Monday, March 12, 2018

Arizona: Two Huskies get loose, go on rampage in neighborhood attacking and killing every pet they can catch. Animal Control hands them back to their owner

ARIZONA -- Two Siberian Huskies who attacked three dogs and a cat Monday morning, killing three of them, were released to their owner overnight until town attorneys were sure they had standing to seize them.

Sahuarita Animal Control Officer Andrew Vargas seized the dogs around 2 p.m. Tuesday after he was given the OK, Sahuarita Police Lt. Sam Almodova said.

Sahuarita police received a call about 9:40 a.m. Monday about two Siberian Huskies running wild and jumping into backyards in the 14000 block of Camino El Foso in central Rancho Sahuarita, Almodova said.

“Once the officers and animal control officer got in the area, a resident flagged them down and said the dogs were in his backyard,” Almodova said. “The dogs were friendly toward our animal control officer and they were able to be captured.”

This means they're extremely animal aggressive with an inherent prey drive that cannot be 'fixed'. There are many dogs, including Pit Bulls, that don't necessarily select humans to attack but if they get in the way of them trying to kill another animal, that human will also be attacked. Their desire to attack and kill overrides anything any owner can do - except never let it around other animals.
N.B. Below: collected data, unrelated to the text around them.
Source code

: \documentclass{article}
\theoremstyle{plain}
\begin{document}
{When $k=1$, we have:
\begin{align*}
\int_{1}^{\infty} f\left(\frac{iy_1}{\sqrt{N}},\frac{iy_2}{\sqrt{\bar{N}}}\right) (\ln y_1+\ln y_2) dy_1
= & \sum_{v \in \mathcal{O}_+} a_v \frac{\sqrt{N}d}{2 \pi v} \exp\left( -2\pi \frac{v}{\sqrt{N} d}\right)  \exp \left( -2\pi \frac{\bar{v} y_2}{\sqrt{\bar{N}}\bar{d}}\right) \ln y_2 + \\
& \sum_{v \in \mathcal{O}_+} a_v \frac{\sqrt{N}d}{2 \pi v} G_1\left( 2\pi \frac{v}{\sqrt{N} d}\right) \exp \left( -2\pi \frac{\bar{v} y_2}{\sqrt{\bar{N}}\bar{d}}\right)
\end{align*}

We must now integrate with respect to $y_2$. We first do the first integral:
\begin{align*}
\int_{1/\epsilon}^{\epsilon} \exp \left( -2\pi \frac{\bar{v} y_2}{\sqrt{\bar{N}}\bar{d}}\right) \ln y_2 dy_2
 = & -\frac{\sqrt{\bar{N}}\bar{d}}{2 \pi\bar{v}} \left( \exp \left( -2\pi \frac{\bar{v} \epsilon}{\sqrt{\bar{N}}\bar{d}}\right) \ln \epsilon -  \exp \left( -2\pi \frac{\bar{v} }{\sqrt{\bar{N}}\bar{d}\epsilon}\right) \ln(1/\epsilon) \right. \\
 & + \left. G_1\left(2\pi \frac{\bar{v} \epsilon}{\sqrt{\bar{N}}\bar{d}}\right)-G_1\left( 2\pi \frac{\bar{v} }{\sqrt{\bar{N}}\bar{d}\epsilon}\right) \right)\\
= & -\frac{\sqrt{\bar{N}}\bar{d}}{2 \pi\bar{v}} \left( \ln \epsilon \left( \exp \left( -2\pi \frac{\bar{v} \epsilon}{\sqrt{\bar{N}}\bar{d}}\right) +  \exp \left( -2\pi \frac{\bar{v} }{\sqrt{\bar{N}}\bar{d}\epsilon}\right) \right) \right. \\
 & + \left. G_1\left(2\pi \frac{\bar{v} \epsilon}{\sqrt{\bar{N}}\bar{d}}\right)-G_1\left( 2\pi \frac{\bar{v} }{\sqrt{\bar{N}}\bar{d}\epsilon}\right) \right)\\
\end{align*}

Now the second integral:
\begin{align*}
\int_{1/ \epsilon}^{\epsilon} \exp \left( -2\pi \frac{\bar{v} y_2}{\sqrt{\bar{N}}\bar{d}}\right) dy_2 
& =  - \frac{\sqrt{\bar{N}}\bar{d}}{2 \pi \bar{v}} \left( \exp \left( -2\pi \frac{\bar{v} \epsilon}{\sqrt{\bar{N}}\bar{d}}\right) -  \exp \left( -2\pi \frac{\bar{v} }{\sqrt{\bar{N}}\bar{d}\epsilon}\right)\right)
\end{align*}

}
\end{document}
Most owners are too lazy to ensure the safety of others. 

A short time later, Almodova said police received another call indicating two poodles and a cat had been attacked and killed earlier. 

Officers determined the Huskies were responsible for jumping into other people's fenced yards, chasing, attacking and killing the animals.

Demetrius Kavathas, 30, was cited on two counts each of Prohibited Acts for the bites, vaccinations required, license required and dogs at large, police said.

The dogs were taken to the Humane Society of Southern Arizona on Monday then released to an owner before the end of the day, Almodova said.

When property is seized, the town wants to ensure they are on solid legal footing, so the decision was made to allow the Huskies’ owner to retrieve the dogs while attorneys reviewed the case, Almodova said.

“This was the first incident we’ve had in town (under new policies) and it’s taken a while to make sure no one’s rights were being violated and that we’ve done everything correctly,” Almodova said Tuesday afternoon.

Babies and Huskies do NOT mix

Sahuarita signed a three-year contract with the Humane Society of Southern Arizona last year to shelter animals, and hired Vargas as the town’s first animal control officer. It severed ties with Pima County last May, citing soaring costs.

A hearing to determine the dogs’ fate will be held before the town magistrate in coming days, Almodova said. The owner can pay a bond of $500 for each dog to retrieve them before that.


On Monday, Kavathas had to have the dogs vaccinated and licensed to keep them, the lieutenant said.

A woman who answered the door at the Kavathas home declined to speak with a reporter Tuesday morning.

Likely, the "woman who answered the door" is Adrianna Kavathas, wife and co-owner of the killer dogs.

Hearing screams

Nadia Pischanski was sound asleep when she was awakened by her mother’s screams on Monday.

She discovered two Siberian Huskies in her backyard on Camino El Foso. The dogs were on either side of her dog, Tigre, tugging on the Chow/Husky mix’s ears, she said.

Pischanski grabbed a broom and joined her mom in screaming at the dogs. The dogs would retreat for a few seconds only to return to harass Tigre, who is 14.

“We kept protecting our dog,” Pischanski said. “We’d take turns yelling at them. My mom protected him while I called 911.”

Eventually, the dogs wandered out of her view, she said. She soon overheard a neighbor speaking to police. After several minutes, she flagged down the officers as they were leaving to tell them her dog had been injured. Tigre had a puncture wound on his head.

On Tuesday morning, Pischanski said Tigre appeared exhausted from the ordeal.

“He can barely walk,” she said.

While speaking with the officers, Pischanski said she learned the Huskies are suspected of killing the poodles and a cat.

“When I went to bed (Monday night) I could hear horrible noises, but I thought my dog had killed a bird,” she said. “I didn’t go out because I didn’t want to see that.”